KAPITEL 45
Sylvia Diaz zählte die Tabletten durch, dann noch einmal. Dann rechnete sie zusammen, wie viele Pillen sie in den letzten drei Wochen verschrieben hatte, und verglich diese Zahl mit der Inventarliste ihres Medikamentenbestands. Schließlich setzte sie sich an den Computer und ermittelte die gespeicherten Zahlen.
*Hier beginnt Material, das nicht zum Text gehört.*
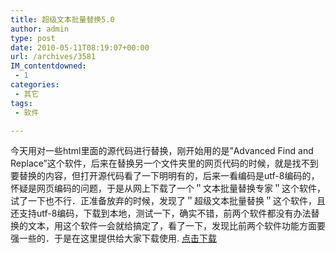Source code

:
 ```yaml
---
title: 超级文本批量替换5.0
author: admin
type: post
date: 2010-05-11T08:19:07+00:00
url: /archives/3581
IM_contentdowned:
 - 1
categories:
 - 其它
tags:
 - 软件

---
```

今天用对一些html里面的源代码进行替换，刚开始用的是”Advanced Find and Replace”这个软件，后来在替换另一个文件夹里的网页代码的时候，就是找不到要替换的内容，但打开源代码看了一下明明有的，后来一看编码是utf-8编码的，怀疑是网页编码的问题，于是从网上下载了一个＂文本批量替换专家＂这个软件，试了一下也不行．正准备放弃的时候，发现了＂超级文本批量替换＂这个软件，且还支持utf-8编码，下载到本地，测试一下，确实不错，前两个软件都没有办法替换的文本，用这个软件一会就给搞定了，看了一下，发现比前两个软件功能方面要强一些的．于是在这里提供给大家下载使用. [点击下载](/wp-content/uploads/2010/05/ultrareplace.rar)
Die Computerdaten stimmten mit dem tatsächlich vorhandenen Bestand überein, aber nicht mit der Menge, die nach den Rezepten noch da sein musste. Und Sylvia vertraute den Angaben auf ihren von Hand geschriebenen Rezepten. Offensichtlich gab es einen nicht dokumentierten Schwund an Medikamenten. Sie rief ihre Sekretärin an und unterhielt sich ausführlich mit ihr. Dann gingen sie die Listen noch einmal gemeinsam durch. Danach sprach sie mit ihrer Arzthelferin, die im Büro Rezepte für die Patienten ausstellte. Nach dem Gespräch war Sylvia überzeugt, genau zu wissen, wo das Problem lag.
Sie überlegte, was sie tun sollte. Sie hatte keinen eindeutigen Beweis in der Hand, nur Indizien. Sie fragte sich, wann der Diebstahl stattgefunden hatte. Es gab nur eine Möglichkeit, das zu überprüfen. Die Eingangstür zur Leichenhalle und zur Arztpraxis war außerhalb der Öffnungszeiten nur mit einer Schlüsselkarte zugänglich. Das System speicherte die Daten, welche Personen zu welchem Zeitpunkt das Haus betreten oder verlassen hatten. Sylvia rief die Sicherheitsfirma an, gab die nötigen Informationen und ihr Passwort durch und stellte Fragen. Sie erfuhr, dass innerhalb des vergangenen Monats außer ihr nur eine Person die Arztpraxis außerhalb der Öffnungszeiten betreten hatte: Kyle Montgomery. Und Sylvia fand heraus, dass sein letzter Besuch gegen zehn Uhr an dem Abend stattgefunden hatte, bevor Bobby Battle ermordet worden war.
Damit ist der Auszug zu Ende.